The government is to press ahead with a series of reforms and updates to the Network Information Systems (NIS) regulations of 2018, which it claims will strengthen them to better protect the UK’s critical national services from cyber attack by bringing providers of outsourced IT and managed service providers (MSPs) into scope.
The NIS regulations were introduced to improve the cyber security of companies that provide critical services, such as energy, healthcare, transport or water, backed by fines of up to £17m for failure to comply.

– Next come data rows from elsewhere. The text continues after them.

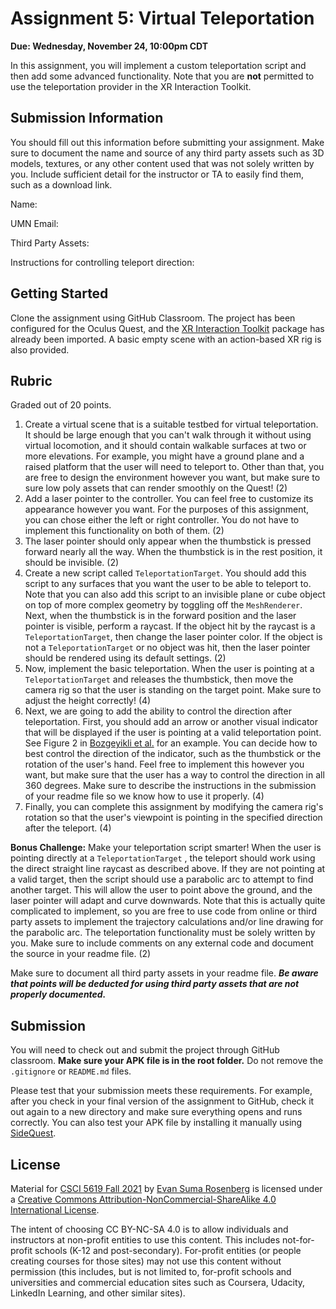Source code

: # Assignment 5: Virtual Teleportation

**Due: Wednesday, November 24, 10:00pm CDT**

In this assignment, you will implement a custom teleportation script and then add some advanced functionality.  Note that you are **not** permitted to use the teleportation provider in the XR Interaction Toolkit.

## Submission Information

You should fill out this information before submitting your assignment.  Make sure to document the name and source of any third party assets such as 3D models, textures, or any other content used that was not solely written by you.  Include sufficient detail for the instructor or TA to easily find them, such as a download link.

Name: 

UMN Email:

Third Party Assets:

Instructions for controlling teleport direction:

## Getting Started

Clone the assignment using GitHub Classroom.  The project has been configured for the Oculus Quest, and the [XR Interaction Toolkit](https://docs.unity3d.com/Packages/com.unity.xr.interaction.toolkit@1.0/manual/index.html) package has already been imported.  A basic empty scene with an action-based XR rig is also provided.

## Rubric

Graded out of 20 points. 

1. Create a virtual scene that is a suitable testbed for virtual teleportation.  It should be large enough that you can't walk through it without using virtual locomotion, and it should contain walkable surfaces at two or more elevations.  For example, you might have a ground plane and a raised platform that the user will need to teleport to.  Other than that, you are free to design the environment however you want, but make sure to sure low poly assets that can render smoothly on the Quest!  (2)
2. Add a laser pointer to the controller.  You can feel free to customize its appearance however you want.  For the purposes of this assignment, you can chose either the left or right controller.  You do not have to implement this functionality on both of them.  (2)
3. The laser pointer should only appear when the thumbstick is pressed forward nearly all the way.  When the thumbstick is in the rest position, it should be invisible.  (2)
4. Create a new script called `TeleportationTarget`.  You should add this script to any surfaces that you want the user to be able to teleport to.  Note that you can also add this script to an invisible plane or cube object on top of more complex geometry by toggling off the `MeshRenderer`.   Next, when the thumbstick is in the forward position and the laser pointer is visible, perform a raycast.  If the object hit by the raycast is a `TeleportationTarget`, then change the laser pointer color.  If the object is not a `TeleportationTarget` or no object was hit, then the laser pointer should be rendered using its default settings.  (2)
5. Now, implement the basic teleportation.  When the user is pointing at a `TeleportationTarget` and releases the thumbstick, then move the camera rig so that the user is standing on the target point.  Make sure to adjust the height correctly!  (4)
6. Next, we are going to add the ability to control the direction after teleportation.  First, you should add an arrow or another visual indicator that will be displayed if the user is pointing at a valid teleportation point.  See Figure 2 in [Bozgeyikli et al.](https://dl.acm.org/doi/abs/10.1145/2967934.2968105) for an example.  You can decide how to best control the direction of the indicator, such as the thumbstick or the rotation of the user's hand.  Feel free to implement this however you want, but make sure that the user has a way to control the direction in all 360 degrees.  Make sure to describe the instructions in the submission of your readme file so we know how to use it properly.  (4)
7. Finally, you can complete this assignment by modifying the camera rig's rotation so that the user's viewpoint is pointing in the specified direction after the teleport.  (4)

**Bonus Challenge:**  Make your teleportation script smarter!  When the user is pointing directly at a `TeleportationTarget` , the teleport should work using the direct straight line raycast as described above.  If they are not pointing at a valid target, then the script should use a parabolic arc to attempt to find another target.  This will allow the user to point above the ground, and the laser pointer will adapt and curve downwards.  Note that this is actually quite complicated to implement, so you are free to use code from online or third party assets to implement the trajectory calculations and/or line drawing for the parabolic arc.  The teleportation functionality must be solely written by you.  Make sure to include comments on any external code and document the source in your readme file.  (2)

Make sure to document all third party assets in your readme file. ***Be aware that points will be deducted for using third party assets that are not properly documented.***

## Submission

You will need to check out and submit the project through GitHub classroom.  **Make sure your APK file is in the root folder.** Do not remove the `.gitignore` or `README.md` files.

Please test that your submission meets these requirements.  For example, after you check in your final version of the assignment to GitHub, check it out again to a new directory and make sure everything opens and runs correctly.  You can also test your APK file by installing it manually using [SideQuest](https://sidequestvr.com/).

## License

Material for [CSCI 5619 Fall 2021](https://canvas.umn.edu/courses/268490) by [Evan Suma Rosenberg](https://illusioneering.umn.edu/) is licensed under a [Creative Commons Attribution-NonCommercial-ShareAlike 4.0 International License](http://creativecommons.org/licenses/by-nc-sa/4.0/).

The intent of choosing CC BY-NC-SA 4.0 is to allow individuals and instructors at non-profit entities to use this content.  This includes not-for-profit schools (K-12 and post-secondary). For-profit entities (or people creating courses for those sites) may not use this content without permission (this includes, but is not limited to, for-profit schools and universities and commercial education sites such as Coursera, Udacity, LinkedIn Learning, and other similar sites).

The government now wants to add further protections for such organisations by extending cover to outsourcers and MSPs and secure the UK’s vital supply chains. The move follows a public consultation after the proposals were outlined in January 2022. The response to this consultation can be found here.
The government said high-profile attacks such as Operation CloudHopper – a Chinese cyber espionage campaign that targeted cloud MSPs between 2016 and 2018 – had shown the UK’s cyber security laws need to be strengthened to protect the services that essential services rely on.
Cyber minister Julia Lopez said: “The services we rely on for healthcare, water, energy and computing must not be brought to a standstill by criminals and hostile states. We are strengthening the UK’s cyber laws against digital threats. This will better protect our essential and digital services and the outsourced IT providers that keep them running.”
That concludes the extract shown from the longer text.